VIX Analysis November 2014 (D,M)
Created on Saturday, 01 November 2014 21:44
Written by Austin Galt
The Volatility Index (VIX) spiked up to a mid October high at 31.03 which blew away previous resistance levels. That was just the entrée. It’s now time to digest that and get ready for the main course. Let’s pick over the monthly and daily charts.
VIX MONTHLY CHART
We can see the big candle wick for October took out some major previous swing high levels. Many stock market bears were getting all giddy over this and rightly so. But this is just a taste of what is to come.
The Parabolic Stop and Reverse (PSAR) indicator now has a bullish bias after the dots to the upside were torched. As often happens after this, price then comes back to test the support given by the dots on the downside. The dots currently stand at 10.80 and I seriously doubt price will go below there now.
The Moving Average Convergence Divergence (MACD) indicator is bullish with the blue line above the red line after showing multiple bullish divergences into the final low back in June. Things look ready to pop here in the coming months.
The Momentum indicator also showed multiple bullish divergences and it now looks primed for a big move up.
I have added simple Elliott Wave annotations which show the all time high of 96.40 in 2008 to be the end of wave 1. The recent June low at 10.34 was higher than the previous major swing low of 8.60 set in 2006. So that is a higher low and can be considered the end of wave 2. That implies wave 3 is already underway which can be expected to eventually take out the all time high. Get ready to hold on to your hats folks!
VIX DAILY CHART
The Bollinger Bands show price at the recent high trading well above the upper band. This often calls for some regression to the mean and that is exactly what looks to be occurring now. Perhaps price will eventually put in a higher low around the lower band.
The MACD indicator shows the averages diverging quite a lot so a move back to “normality” looks on the cards. A rally in price should do just that although I do favour any rally being fairly muted.
I have added Fibonacci retracement levels of the move up from the June low to recent high. Pullbacks at the start of new bull trends often show deep retracements and I favour exactly that here. I am looking for price to get back to around the 88.6% level at 12.65.
I have drawn a green highlighted circle which shows a gap. The high of the gap is 13.13 while the low is 12.61. I am looking for this gap to be filled before the next major leg up commences. Interestingly, this gap is right around the 88.6% Fibonacci level.
Price is now just above the gap but I doubt it will get filled on this move down. I favour price rallying first before coming back down again and it is then that I expect the gap to be filled.

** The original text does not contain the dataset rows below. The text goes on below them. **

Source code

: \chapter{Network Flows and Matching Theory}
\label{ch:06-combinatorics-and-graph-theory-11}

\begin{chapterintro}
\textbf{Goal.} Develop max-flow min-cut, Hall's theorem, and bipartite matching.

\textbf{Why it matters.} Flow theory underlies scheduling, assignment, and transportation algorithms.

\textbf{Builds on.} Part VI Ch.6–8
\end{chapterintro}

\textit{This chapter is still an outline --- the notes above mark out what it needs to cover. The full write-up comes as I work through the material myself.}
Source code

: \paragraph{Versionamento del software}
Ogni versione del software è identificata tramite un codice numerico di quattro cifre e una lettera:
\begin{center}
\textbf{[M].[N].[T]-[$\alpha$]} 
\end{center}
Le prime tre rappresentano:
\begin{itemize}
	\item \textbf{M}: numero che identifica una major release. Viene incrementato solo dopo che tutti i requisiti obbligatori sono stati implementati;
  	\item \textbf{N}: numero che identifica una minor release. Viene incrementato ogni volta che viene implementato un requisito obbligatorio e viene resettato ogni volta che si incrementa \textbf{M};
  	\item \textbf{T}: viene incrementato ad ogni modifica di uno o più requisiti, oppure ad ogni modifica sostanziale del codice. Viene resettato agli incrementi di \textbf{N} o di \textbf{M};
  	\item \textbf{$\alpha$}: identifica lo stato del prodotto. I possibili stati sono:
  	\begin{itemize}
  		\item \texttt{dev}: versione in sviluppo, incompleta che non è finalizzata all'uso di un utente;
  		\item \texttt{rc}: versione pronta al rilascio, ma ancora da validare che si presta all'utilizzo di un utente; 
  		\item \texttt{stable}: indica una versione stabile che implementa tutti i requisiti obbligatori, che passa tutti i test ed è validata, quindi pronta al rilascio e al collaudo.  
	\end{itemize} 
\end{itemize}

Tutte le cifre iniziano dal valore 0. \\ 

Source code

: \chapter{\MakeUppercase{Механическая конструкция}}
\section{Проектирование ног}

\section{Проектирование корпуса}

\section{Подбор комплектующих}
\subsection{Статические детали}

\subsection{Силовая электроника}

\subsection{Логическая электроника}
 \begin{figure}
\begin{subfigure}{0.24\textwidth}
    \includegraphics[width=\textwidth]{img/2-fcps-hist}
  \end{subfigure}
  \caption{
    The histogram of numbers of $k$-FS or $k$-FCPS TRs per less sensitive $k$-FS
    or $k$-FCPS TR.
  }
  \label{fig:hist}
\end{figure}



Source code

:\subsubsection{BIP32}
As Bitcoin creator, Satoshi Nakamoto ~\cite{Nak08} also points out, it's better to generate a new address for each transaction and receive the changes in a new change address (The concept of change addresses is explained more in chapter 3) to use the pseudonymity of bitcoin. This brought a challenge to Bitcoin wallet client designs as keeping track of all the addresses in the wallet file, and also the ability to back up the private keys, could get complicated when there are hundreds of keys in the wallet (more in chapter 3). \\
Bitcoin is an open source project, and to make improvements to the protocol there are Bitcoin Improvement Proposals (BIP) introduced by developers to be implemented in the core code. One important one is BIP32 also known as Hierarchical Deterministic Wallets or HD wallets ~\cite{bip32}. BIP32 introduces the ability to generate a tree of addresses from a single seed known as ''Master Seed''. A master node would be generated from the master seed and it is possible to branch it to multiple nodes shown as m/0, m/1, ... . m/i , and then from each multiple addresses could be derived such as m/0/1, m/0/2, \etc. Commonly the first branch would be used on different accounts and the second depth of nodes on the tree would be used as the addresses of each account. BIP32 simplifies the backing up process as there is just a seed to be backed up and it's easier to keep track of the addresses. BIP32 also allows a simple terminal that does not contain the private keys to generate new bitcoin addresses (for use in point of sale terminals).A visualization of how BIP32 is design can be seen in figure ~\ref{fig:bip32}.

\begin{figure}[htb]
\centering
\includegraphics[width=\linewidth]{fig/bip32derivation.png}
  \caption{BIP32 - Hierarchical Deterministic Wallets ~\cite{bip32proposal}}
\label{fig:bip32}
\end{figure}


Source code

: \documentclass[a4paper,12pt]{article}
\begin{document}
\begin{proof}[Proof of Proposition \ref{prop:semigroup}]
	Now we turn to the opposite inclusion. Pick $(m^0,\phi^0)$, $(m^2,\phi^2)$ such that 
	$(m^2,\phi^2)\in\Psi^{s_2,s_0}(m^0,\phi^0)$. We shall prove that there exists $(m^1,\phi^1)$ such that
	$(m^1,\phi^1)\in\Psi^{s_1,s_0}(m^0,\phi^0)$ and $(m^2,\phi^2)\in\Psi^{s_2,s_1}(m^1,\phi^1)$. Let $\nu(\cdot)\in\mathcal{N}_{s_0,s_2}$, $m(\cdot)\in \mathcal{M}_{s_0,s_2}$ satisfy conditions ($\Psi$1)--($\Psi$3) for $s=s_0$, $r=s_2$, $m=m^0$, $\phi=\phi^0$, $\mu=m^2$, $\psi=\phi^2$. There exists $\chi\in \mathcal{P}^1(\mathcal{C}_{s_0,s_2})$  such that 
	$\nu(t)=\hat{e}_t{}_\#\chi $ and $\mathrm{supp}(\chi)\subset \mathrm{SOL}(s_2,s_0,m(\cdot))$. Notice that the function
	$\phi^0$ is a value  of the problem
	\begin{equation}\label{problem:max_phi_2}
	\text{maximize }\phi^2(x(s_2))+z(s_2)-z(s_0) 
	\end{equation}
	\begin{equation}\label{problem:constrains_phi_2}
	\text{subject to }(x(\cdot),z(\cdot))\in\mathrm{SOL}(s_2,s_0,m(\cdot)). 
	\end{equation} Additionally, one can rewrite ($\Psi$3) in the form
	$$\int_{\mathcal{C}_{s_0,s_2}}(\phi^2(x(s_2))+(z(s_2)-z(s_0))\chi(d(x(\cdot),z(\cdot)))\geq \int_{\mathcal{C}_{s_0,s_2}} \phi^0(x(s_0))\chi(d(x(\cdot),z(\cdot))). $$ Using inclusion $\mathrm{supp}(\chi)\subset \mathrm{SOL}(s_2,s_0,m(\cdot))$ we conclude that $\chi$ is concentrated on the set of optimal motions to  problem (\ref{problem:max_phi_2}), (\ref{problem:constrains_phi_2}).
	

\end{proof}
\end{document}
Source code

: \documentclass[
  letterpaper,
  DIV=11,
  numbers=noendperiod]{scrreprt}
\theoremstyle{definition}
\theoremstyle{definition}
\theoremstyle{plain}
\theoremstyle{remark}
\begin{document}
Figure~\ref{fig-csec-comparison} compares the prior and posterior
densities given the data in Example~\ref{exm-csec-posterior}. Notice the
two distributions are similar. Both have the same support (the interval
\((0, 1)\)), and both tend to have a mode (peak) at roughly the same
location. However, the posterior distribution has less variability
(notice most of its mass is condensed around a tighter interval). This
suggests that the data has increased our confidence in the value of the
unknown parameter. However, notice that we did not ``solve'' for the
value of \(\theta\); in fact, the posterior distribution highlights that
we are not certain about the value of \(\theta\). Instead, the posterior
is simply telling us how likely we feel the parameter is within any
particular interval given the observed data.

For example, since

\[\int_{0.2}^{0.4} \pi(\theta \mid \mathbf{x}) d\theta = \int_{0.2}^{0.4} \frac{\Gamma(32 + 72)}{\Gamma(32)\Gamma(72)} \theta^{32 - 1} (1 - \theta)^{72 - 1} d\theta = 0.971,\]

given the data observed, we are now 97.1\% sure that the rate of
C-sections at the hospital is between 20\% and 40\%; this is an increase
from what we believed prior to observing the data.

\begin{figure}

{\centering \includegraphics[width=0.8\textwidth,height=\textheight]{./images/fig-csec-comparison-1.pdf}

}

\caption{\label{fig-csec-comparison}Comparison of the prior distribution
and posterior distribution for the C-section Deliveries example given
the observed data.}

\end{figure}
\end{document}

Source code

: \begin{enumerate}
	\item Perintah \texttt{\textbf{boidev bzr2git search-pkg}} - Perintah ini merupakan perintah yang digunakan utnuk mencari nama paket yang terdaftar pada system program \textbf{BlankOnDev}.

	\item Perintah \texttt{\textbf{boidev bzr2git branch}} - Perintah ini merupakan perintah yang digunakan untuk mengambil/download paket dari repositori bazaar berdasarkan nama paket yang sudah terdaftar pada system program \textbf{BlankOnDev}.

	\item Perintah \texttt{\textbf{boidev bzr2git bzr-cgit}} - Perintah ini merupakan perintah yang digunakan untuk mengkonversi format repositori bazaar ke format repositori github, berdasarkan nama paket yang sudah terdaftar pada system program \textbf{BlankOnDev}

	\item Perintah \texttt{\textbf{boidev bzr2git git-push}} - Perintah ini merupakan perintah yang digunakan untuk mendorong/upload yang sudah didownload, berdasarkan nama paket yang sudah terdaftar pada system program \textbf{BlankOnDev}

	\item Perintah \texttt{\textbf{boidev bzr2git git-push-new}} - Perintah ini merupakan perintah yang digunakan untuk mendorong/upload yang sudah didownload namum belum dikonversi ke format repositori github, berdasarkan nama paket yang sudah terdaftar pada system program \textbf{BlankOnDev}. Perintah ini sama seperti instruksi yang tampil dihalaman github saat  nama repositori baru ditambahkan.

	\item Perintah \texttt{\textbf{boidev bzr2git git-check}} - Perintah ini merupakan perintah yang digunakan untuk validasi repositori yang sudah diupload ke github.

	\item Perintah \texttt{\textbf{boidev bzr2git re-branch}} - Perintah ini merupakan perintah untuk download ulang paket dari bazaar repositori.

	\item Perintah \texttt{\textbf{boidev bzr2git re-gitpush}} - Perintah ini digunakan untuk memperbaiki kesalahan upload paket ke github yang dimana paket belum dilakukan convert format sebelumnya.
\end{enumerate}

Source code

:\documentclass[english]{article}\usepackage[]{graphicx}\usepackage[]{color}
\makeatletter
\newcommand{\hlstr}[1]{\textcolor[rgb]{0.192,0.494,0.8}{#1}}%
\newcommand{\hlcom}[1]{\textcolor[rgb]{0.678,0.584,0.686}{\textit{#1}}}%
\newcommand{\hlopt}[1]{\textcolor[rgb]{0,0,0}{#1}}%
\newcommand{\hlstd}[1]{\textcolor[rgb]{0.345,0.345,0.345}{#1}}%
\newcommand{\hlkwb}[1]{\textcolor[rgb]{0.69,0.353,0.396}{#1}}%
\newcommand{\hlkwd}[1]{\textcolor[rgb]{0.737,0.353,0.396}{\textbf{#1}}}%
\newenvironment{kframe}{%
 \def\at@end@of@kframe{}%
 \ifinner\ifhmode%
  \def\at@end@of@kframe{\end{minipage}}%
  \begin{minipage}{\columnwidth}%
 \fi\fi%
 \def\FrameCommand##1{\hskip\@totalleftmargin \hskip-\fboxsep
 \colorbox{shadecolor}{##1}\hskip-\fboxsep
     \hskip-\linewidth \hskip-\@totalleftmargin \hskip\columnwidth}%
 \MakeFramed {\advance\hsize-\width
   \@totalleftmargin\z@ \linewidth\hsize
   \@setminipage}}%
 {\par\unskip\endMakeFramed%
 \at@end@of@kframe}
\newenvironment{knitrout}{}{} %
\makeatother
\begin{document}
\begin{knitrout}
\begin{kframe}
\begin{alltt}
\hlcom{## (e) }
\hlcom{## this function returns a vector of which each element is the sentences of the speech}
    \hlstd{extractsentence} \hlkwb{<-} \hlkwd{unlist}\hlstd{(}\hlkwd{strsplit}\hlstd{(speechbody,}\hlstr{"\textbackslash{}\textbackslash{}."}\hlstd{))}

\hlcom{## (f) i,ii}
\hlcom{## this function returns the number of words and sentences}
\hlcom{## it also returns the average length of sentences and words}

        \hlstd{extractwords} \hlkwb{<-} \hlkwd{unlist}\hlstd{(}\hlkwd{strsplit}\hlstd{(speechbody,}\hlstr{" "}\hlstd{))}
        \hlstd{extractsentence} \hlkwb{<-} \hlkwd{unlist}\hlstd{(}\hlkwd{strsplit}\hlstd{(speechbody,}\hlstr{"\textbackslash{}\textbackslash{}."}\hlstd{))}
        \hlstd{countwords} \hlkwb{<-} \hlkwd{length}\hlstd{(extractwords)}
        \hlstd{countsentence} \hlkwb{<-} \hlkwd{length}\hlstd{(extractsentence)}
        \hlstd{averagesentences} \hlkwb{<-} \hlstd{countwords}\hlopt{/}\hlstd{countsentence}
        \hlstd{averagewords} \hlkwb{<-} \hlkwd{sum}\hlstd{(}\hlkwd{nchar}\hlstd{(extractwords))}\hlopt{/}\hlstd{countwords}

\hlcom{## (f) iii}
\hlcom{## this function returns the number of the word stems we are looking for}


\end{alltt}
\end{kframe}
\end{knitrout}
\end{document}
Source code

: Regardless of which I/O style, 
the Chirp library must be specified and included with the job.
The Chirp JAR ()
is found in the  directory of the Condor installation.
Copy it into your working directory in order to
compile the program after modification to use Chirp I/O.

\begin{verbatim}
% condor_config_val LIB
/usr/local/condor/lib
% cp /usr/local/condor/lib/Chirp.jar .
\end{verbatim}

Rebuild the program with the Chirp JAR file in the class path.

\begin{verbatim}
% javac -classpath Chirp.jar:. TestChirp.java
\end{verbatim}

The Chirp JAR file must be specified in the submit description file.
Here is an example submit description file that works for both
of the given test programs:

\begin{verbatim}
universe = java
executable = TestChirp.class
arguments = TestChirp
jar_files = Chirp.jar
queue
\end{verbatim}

From the monthly analysis, it appears that major wave 3 up has already begun. The recent move up looks like wave 1 of this wave 3. That was just the appetiser - the French Fries move. Now we await the wave 2 low which may take a while to unfold and I suspect we are in the middle of an ABC correction with the B wave ahead of us. Then once the wave 2 low is in place we can expect minor wave 3 of major wave 3 to start – the Big Mac move. Mmmm!!!